So now let's go over our facts. Okay. As you can already see, this is going to be interesting. I've got an interesting explanation for you guys. So should the nucleophile be strong or should it be weak? It has to be weak. The reason is that if it were strong, it would do an SN2. It would do a backside attack. But since it's weak, it's not going to do anything. It's just going to chill and wait around for something to happen. Okay? Should my leaving group be unsubstituted, meaning no R groups or highly substituted, meaning lots of R groups? Highly, right? Because we just said that the more R groups you have, the more Rs, the more stable your carbocation is going to be and the carbocation is part of the mechanism, so we want more carbocations. Alright? Cool.

Is the transition in the reaction coordinate going to be a transition state or an intermediate? It's going to be an intermediate this time because I have distinct two different steps. Okay? So what that means is the thing in the middle, I could actually stop there if I wanted to and leave it there. But then later on, I probably don't want to keep it there, so that's why I'm going to go all the way to completion. That means that is it concerted? No. It's 2 steps.

Now I do want to show you guys that we actually have 2 different steps in terms of, well, you know what, I'm going to get to that in a second. Let's just keep going to the rate part and then I'm going to explain that. Okay? So now the rate. Should it be unimolecular or bimolecular? Well, it turns out that the name itself tells you the answer to this. Sn1, I'm not going to write out the whole thing, but it stands for substitution, nucleophilic, and then unimolecular. Okay? So that's what Sn1 means.

But how does that actually make sense? So let's go ahead and circle that. Okay? The only way to really know what that means is to think back at the way the mechanism works. And it turns out that in this mechanism, there is a slow step and there is a fast step. And the rates of your overall product are going to be determined by the rate of your slowest step, kind of like you're only as strong as your weakest link. It's a common phrase. The same thing, you're only as fast as your slowest step. Right?

Let's pretend that we owned a theoretical company. We're going to go into business together. Alright? And we're Pepe and Sun carbocations. Alright? Our entire product is just to put carbocations inside of boxes and we sell people carbocations. We're going to make lots of money. Are you excited about this business? Cool. Me too.

So the coolest best thing about this business is that there are only 2 things that we need. The only things we need are carbocations, which come out on this conveyor belt. Okay? And then the other thing that we need is just boxes. Okay? So basically, I'll make the carbocations, you make the boxes, and then at the end, we'll sell these carbocations for a lot of money. Are you cool with that business strategy? You might want to change the name, but the business sounds pretty good. All right? So I'm going to make carbocations. You're going to make boxes.

Now, let's talk about ways that we could maybe get out more product and make more money.

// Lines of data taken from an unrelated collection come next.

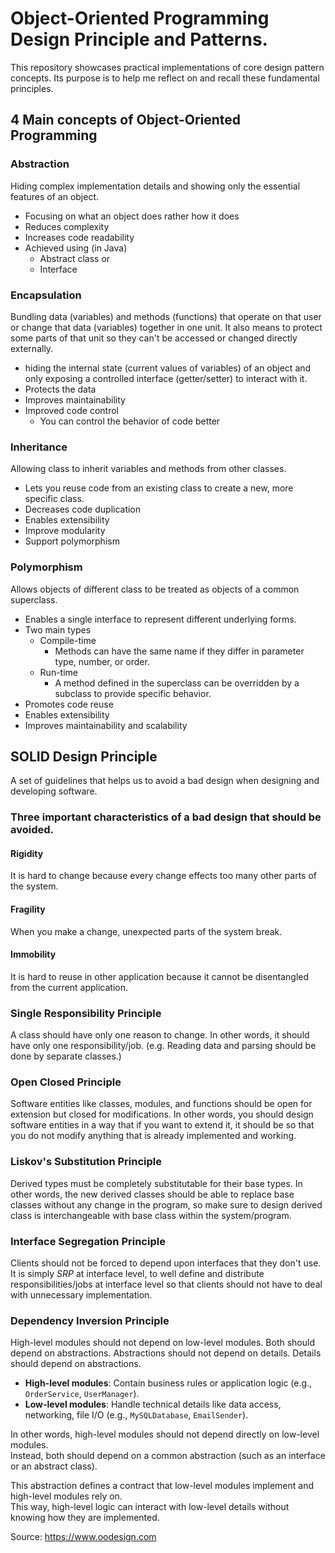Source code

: # Object-Oriented Programming Design Principle and Patterns.
This repository showcases practical implementations of core design pattern concepts.
Its purpose is to help me reflect on and recall these fundamental principles.

## 4 Main concepts of Object-Oriented Programming 

### Abstraction
Hiding complex implementation details and showing only the essential features of an object.
- Focusing on what an object does rather how it does 
- Reduces complexity 
- Increases code readability 
- Achieved using (in Java)
  - Abstract class or
  - Interface 

### Encapsulation
Bundling data (variables) and methods (functions) that operate on that user or change that data (variables) together in one unit.
It also means to protect some parts of that unit so they can't be accessed or changed directly externally.
- hiding the internal state (current values of variables) of an object and only exposing a controlled interface (getter/setter) to interact with it.
- Protects the data 
- Improves maintainability 
- Improved code control 
  - You can control the behavior of code better

### Inheritance 
Allowing class to inherit variables and methods from other classes.
- Lets you reuse code from an existing class to create a new, more specific class.
- Decreases code duplication
- Enables extensibility
- Improve modularity 
- Support polymorphism 

### Polymorphism 
Allows objects of different class to be treated as objects of a common superclass.
- Enables a single interface to represent different underlying forms.
- Two main types 
  - Compile-time
    - Methods can have the same name if they differ in parameter type, number, or order.
  - Run-time 
    - A method defined in the superclass can be overridden by a subclass to provide specific behavior.
- Promotes code reuse
- Enables extensibility 
- Improves maintainability and scalability

## SOLID Design Principle
A set of guidelines that helps us to avoid a bad design when designing and developing software.

### Three important characteristics of a bad design that should be avoided.
#### Rigidity
It is hard to change because every change effects too many other parts of the system.
#### Fragility
When you make a change, unexpected parts of the system break.
#### Immobility
It is hard to reuse in other application because it cannot be disentangled from the current application.

### Single Responsibility Principle
A class should have only one reason to change. In other words, it should have only one responsibility/job.
(e.g. Reading data and parsing should be done by separate classes.)

### Open Closed Principle
Software entities like classes, modules, and functions should be open for extension but closed for modifications.
In other words, you should design software entities in a way that if you want to extend it, it should be so that you 
do not modify anything that is already implemented and working.

### Liskov's Substitution Principle
Derived types must be completely substitutable for their base types. In other words,
the new derived classes should be able to replace base classes without any change in the
program, so make sure to design derived class is interchangeable with base class
within the system/program.

### Interface Segregation Principle
Clients should not be forced to depend upon interfaces that they don't use.
It is simply *SRP* at interface level, to well define and distribute responsibilities/jobs
at interface level so that clients should not have to deal with unnecessary implementation.

### Dependency Inversion Principle
High-level modules should not depend on low-level modules. Both should depend on abstractions.
Abstractions should not depend on details. Details should depend on abstractions. 

- **High-level modules**: Contain business rules or application logic (e.g., `OrderService`, `UserManager`).
- **Low-level modules**: Handle technical details like data access, networking, file I/O (e.g., `MySQLDatabase`, 
`EmailSender`).

In other words, high-level modules should not depend directly on low-level modules.  
Instead, both should depend on a common abstraction (such as an interface or an abstract class).

This abstraction defines a contract that low-level modules implement and high-level modules rely on.  
This way, high-level logic can interact with low-level details without knowing how they are implemented.

Source: https://www.oodesign.com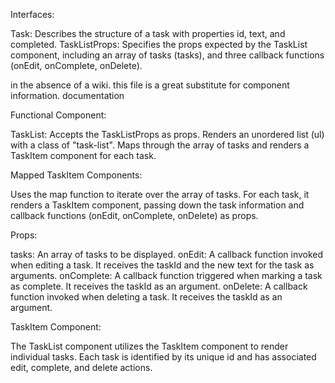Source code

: Interfaces:

Task: Describes the structure of a task with properties id, text, and completed.
TaskListProps: Specifies the props expected by the TaskList component, including an array of tasks (tasks), and three callback functions (onEdit, onComplete, onDelete).

in the absence of a wiki.
this file is a great substitute for component information. documentation

Functional Component:

TaskList: Accepts the TaskListProps as props.
Renders an unordered list (ul) with a class of "task-list".
Maps through the array of tasks and renders a TaskItem component for each task.

Mapped TaskItem Components:

Uses the map function to iterate over the array of tasks.
For each task, it renders a TaskItem component, passing down the task information and callback functions (onEdit, onComplete, onDelete) as props.

Props:

tasks: An array of tasks to be displayed.
onEdit: A callback function invoked when editing a task. It receives the taskId and the new text for the task as arguments.
onComplete: A callback function triggered when marking a task as complete. It receives the taskId as an argument.
onDelete: A callback function invoked when deleting a task. It receives the taskId as an argument.

TaskItem Component:

The TaskList component utilizes the TaskItem component to render individual tasks.
Each task is identified by its unique id and has associated edit, complete, and delete actions.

So how about if you make like a 100 more boxes than I make carbocations? So what if I go ahead and I'm making these carbocations one by one and you decide that you're going to just try to increase our sales and just make a 100 more boxes, is that going to increase the amount of products that we sell at the end? And the answer is no because this conveyor belt is going at a constant speed, and these carbocations are dropping into the boxes. Alright?

So even if I have a 100 more boxes here and I'm — this is wow. I'm really bad at drawing cubes. Okay? Even if I added a 100 more boxes here, would that change the amount of products that I get? No. Because I'm still waiting for the carbocations to drop one by one. Okay? So what that means is that the slow step or the rate-determining step here isn't how fast you can make a box. It's how fast the conveyor belt can drop a carbocation into the box. Alright?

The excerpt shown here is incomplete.